**What you should do**
Each line of the data below holding the word "estilos" must be copied.
___ Dataset ___
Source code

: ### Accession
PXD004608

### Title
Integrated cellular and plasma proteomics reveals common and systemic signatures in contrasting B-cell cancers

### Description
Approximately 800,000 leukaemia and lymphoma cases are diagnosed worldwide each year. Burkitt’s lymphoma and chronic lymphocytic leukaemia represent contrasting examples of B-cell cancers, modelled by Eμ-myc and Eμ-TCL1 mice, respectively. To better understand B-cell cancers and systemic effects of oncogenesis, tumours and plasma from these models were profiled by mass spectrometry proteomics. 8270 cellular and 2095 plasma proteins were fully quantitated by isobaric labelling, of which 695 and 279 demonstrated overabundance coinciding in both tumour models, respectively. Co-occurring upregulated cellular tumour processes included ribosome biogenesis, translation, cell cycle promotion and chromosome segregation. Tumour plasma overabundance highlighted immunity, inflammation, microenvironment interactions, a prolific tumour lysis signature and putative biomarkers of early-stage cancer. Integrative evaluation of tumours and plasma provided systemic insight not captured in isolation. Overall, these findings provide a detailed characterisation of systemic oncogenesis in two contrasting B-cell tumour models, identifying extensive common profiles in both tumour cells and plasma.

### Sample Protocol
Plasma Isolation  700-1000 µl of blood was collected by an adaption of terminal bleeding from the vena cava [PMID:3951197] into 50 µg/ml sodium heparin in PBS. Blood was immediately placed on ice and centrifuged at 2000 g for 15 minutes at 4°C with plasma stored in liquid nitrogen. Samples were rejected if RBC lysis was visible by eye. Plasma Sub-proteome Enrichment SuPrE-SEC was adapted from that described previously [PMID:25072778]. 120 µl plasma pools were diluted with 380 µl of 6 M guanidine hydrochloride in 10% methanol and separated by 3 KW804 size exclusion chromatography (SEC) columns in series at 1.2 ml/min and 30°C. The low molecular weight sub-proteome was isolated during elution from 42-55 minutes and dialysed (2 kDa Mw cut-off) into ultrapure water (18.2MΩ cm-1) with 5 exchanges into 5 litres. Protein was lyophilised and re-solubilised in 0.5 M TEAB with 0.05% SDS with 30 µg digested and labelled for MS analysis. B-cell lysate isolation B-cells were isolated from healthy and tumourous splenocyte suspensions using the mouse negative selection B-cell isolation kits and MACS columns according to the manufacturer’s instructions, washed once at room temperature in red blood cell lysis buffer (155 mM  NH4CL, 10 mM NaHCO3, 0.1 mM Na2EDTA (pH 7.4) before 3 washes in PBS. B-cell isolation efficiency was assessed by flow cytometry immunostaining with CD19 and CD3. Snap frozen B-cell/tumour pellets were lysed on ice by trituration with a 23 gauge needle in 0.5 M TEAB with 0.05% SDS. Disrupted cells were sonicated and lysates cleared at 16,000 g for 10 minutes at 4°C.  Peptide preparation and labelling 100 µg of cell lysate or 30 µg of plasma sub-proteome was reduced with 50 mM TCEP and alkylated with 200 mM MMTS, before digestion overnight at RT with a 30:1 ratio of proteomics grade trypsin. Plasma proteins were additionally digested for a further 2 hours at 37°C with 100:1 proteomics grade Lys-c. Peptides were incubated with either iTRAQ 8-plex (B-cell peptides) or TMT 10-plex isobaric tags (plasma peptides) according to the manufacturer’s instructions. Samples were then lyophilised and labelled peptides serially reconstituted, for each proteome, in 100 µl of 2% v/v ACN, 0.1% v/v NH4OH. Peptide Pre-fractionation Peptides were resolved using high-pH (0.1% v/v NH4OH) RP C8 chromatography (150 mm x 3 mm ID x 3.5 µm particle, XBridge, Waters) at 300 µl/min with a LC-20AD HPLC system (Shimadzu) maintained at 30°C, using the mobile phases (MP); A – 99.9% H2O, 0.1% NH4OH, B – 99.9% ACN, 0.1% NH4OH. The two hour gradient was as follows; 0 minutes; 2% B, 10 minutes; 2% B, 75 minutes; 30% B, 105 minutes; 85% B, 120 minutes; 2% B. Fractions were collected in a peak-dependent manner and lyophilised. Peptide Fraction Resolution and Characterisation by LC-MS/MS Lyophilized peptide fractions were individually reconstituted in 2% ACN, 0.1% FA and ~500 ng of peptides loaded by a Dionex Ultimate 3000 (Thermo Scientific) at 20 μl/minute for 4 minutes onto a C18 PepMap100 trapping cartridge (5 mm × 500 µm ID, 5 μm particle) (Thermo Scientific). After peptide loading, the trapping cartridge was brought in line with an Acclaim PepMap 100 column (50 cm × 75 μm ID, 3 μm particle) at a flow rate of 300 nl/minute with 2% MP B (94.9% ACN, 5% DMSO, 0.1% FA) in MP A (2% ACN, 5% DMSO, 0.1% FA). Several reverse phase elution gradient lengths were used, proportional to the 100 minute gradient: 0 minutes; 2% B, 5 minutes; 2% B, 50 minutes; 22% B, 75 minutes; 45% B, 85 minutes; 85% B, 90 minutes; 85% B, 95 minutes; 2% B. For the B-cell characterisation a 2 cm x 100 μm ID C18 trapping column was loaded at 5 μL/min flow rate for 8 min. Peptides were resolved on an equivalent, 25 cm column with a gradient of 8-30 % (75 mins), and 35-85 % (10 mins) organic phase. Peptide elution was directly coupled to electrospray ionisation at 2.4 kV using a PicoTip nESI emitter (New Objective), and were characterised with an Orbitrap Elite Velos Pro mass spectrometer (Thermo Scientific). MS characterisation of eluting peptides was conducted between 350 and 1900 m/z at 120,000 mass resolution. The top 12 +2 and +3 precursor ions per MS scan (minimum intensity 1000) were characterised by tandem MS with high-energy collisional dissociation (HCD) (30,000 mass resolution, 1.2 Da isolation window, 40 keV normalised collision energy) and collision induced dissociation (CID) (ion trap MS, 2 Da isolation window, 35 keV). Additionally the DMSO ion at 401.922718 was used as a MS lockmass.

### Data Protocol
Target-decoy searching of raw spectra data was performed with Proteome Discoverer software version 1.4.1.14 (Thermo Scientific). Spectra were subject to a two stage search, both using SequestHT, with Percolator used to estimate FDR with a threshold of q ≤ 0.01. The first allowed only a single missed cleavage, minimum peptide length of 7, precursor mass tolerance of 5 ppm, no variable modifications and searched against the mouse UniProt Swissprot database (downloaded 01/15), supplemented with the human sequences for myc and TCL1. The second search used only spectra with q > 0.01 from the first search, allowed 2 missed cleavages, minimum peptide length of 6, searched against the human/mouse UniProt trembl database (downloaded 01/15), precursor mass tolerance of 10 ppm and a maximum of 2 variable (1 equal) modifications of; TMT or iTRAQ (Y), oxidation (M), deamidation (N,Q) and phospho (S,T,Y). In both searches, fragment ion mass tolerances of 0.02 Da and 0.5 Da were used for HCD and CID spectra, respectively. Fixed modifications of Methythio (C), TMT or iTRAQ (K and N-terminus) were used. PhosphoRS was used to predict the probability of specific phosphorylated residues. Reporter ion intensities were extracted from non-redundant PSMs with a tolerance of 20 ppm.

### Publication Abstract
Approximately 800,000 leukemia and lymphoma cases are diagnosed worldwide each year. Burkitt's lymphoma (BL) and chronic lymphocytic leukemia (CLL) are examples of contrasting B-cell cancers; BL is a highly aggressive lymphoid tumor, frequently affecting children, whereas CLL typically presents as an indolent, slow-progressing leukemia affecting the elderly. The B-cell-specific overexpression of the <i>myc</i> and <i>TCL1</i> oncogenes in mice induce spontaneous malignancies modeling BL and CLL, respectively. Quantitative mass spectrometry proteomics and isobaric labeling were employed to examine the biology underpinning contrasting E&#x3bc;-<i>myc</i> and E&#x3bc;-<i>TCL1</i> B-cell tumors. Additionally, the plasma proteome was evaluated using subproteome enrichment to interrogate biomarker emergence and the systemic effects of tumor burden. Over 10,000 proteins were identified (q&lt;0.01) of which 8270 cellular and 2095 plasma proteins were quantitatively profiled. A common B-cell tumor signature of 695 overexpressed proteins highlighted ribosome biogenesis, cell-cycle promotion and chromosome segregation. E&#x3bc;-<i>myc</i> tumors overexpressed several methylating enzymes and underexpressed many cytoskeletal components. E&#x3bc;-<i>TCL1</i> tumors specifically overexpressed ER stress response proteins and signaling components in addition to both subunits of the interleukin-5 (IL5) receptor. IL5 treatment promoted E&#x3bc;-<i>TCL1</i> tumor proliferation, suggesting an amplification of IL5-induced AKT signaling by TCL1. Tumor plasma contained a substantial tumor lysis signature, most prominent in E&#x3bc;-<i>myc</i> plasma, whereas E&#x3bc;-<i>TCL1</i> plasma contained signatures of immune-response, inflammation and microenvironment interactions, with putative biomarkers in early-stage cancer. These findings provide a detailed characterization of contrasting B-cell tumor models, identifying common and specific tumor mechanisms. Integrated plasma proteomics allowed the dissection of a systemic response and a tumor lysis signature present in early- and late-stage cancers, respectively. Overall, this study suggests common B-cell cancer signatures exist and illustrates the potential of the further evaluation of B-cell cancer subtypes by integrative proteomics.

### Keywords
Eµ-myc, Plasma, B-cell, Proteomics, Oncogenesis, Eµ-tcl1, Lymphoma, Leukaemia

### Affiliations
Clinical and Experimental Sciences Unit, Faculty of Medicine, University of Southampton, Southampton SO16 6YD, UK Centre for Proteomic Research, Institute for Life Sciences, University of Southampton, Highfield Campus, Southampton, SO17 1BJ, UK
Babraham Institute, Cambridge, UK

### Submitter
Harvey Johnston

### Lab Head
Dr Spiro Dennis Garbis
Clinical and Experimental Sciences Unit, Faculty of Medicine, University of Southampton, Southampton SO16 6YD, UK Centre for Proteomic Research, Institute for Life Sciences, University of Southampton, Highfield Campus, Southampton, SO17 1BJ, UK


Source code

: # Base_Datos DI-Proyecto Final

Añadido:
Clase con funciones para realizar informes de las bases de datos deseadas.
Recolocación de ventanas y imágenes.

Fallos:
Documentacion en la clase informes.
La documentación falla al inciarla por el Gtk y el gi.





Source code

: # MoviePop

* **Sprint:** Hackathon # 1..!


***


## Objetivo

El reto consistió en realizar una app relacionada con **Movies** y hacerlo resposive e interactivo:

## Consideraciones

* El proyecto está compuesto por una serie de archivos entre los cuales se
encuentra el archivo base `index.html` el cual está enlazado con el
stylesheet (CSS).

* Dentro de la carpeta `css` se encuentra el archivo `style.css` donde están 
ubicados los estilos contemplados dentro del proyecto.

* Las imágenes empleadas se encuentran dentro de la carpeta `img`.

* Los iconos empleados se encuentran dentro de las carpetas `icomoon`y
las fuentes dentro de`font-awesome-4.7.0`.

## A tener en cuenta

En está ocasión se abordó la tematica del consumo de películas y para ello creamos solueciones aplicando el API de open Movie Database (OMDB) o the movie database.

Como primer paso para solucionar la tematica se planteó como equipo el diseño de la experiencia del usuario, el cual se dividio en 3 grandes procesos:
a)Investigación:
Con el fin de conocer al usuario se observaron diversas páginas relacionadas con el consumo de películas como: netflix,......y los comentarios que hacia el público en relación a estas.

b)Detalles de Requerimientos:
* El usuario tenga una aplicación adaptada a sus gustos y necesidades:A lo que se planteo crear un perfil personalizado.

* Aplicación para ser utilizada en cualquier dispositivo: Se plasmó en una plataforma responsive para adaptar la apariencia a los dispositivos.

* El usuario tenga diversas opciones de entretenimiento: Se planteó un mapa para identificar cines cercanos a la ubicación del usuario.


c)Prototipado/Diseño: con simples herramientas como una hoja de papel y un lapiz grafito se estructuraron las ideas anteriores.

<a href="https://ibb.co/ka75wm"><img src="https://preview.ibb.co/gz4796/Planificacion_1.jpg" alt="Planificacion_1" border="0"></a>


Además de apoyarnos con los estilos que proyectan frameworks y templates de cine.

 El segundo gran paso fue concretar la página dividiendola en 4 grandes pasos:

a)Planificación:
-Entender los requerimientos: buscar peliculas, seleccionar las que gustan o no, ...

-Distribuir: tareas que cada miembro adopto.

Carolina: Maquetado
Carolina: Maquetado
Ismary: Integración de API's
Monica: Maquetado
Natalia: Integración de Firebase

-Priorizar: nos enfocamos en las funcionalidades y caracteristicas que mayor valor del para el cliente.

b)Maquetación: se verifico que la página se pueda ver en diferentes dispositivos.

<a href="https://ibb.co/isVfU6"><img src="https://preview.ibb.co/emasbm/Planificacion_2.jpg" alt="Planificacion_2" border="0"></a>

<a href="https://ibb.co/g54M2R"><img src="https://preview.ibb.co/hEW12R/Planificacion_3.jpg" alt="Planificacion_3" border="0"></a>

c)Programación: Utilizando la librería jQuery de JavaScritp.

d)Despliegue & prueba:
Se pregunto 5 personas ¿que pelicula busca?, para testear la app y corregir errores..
___
**Solution to this task**
ubicados los estilos contemplados dentro del proyecto.
Además de apoyarnos con los estilos que proyectan frameworks y templates de cine.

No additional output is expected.